_What to produce_.
What is needed is a copy of each line in the listing below that contains "dolceDefLabel".

_Data extract_.
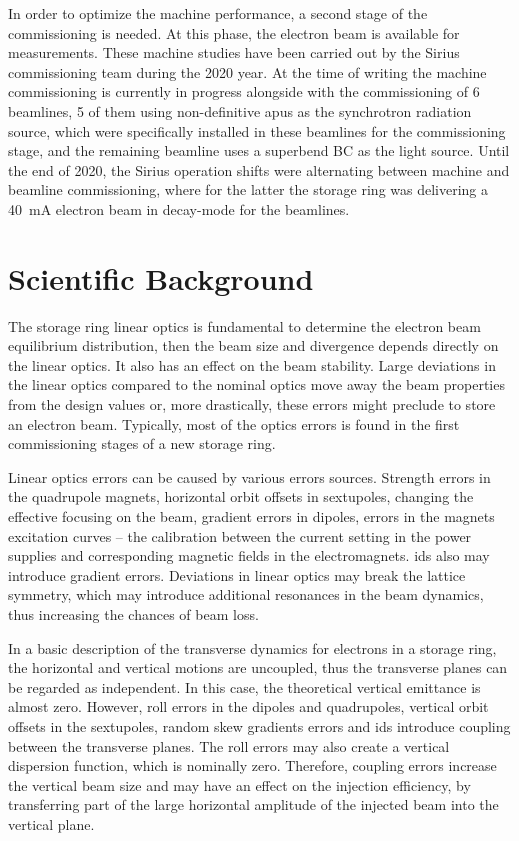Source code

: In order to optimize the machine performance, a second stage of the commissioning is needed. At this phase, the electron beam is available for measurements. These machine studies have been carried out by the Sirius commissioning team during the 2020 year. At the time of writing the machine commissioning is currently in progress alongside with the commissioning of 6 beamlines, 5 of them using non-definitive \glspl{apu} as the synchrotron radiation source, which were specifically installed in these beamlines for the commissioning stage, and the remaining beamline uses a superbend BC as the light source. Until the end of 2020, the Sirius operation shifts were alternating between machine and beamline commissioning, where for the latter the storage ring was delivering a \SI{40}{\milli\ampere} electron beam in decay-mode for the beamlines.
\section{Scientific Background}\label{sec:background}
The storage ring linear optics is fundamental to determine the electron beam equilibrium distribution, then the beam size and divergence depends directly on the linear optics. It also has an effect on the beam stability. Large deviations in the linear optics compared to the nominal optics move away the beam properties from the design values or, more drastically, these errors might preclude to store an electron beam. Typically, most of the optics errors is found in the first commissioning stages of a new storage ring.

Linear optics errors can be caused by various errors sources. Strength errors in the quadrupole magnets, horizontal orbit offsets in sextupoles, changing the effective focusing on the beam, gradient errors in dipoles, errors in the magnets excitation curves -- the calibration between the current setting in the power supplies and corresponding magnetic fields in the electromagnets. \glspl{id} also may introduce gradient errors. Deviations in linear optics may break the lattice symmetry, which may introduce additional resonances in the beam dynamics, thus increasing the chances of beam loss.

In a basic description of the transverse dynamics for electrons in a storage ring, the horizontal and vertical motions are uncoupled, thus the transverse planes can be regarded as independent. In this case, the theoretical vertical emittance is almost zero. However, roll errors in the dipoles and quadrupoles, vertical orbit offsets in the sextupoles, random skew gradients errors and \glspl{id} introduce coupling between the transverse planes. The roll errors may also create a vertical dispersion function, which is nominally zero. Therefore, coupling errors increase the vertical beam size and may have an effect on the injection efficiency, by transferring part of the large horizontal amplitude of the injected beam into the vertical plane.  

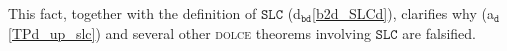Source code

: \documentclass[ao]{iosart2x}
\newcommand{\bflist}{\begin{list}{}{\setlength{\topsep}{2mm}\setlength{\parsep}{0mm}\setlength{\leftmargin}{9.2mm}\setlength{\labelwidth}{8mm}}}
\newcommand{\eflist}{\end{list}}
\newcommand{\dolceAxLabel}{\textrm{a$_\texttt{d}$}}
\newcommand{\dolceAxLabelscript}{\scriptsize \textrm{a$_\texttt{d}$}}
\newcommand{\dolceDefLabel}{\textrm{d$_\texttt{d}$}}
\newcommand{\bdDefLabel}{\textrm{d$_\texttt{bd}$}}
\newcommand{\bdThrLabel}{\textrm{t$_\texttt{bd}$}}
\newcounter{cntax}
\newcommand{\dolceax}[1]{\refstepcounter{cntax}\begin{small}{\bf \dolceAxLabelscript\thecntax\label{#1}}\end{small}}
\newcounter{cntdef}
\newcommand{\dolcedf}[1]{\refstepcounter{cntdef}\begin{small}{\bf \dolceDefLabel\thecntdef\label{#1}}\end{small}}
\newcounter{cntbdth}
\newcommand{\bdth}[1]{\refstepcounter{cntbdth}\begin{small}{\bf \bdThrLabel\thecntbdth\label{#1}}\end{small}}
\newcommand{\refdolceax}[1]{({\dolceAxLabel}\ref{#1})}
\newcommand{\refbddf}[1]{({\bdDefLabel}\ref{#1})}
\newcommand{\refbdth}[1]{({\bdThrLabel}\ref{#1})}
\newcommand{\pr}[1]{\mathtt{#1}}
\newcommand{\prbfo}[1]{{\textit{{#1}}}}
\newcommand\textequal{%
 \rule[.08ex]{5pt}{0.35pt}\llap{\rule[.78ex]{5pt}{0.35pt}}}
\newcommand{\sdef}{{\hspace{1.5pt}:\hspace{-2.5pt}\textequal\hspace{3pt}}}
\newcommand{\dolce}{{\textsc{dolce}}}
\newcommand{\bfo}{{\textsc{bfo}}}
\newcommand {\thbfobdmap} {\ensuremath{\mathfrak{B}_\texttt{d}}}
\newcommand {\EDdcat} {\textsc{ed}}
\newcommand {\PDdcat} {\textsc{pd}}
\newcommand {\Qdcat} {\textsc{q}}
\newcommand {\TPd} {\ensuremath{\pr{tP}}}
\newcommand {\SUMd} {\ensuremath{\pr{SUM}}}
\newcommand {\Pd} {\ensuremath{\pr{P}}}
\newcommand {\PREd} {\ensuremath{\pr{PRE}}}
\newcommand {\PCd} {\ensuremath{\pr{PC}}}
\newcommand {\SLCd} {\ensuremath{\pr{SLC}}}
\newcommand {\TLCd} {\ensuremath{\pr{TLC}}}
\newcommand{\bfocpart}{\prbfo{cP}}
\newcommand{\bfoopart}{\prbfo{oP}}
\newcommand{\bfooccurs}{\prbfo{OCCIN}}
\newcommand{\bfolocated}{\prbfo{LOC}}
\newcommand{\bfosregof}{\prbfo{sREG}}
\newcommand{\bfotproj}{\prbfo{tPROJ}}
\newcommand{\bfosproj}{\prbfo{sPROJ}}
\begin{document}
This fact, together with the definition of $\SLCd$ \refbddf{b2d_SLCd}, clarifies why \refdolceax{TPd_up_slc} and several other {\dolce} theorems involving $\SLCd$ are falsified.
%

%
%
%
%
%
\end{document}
---
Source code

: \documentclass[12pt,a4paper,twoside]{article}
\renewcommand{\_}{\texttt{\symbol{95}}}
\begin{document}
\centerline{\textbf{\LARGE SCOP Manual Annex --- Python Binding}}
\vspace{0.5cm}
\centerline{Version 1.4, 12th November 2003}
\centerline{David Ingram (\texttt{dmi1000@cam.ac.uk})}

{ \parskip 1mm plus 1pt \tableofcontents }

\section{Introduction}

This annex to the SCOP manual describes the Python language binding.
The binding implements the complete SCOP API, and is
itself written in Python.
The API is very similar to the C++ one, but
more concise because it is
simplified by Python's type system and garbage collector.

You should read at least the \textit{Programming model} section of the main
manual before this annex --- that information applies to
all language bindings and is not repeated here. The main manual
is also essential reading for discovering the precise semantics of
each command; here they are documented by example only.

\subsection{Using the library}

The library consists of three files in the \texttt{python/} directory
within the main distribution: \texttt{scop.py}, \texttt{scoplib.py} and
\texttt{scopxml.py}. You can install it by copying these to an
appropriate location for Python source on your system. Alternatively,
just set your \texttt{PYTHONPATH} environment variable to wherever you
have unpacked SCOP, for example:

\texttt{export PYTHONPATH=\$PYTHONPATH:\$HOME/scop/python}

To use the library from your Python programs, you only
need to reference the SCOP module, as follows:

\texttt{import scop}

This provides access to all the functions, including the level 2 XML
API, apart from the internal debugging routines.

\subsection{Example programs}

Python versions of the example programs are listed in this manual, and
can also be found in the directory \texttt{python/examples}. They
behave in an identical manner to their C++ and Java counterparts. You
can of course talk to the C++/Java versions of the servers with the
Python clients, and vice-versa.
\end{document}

_Solved exercise_.
\newcommand{\dolceDefLabel}{\textrm{d$_\texttt{d}$}}
\newcommand{\dolcedf}[1]{\refstepcounter{cntdef}\begin{small}{\bf \dolceDefLabel\thecntdef\label{#1}}\end{small}}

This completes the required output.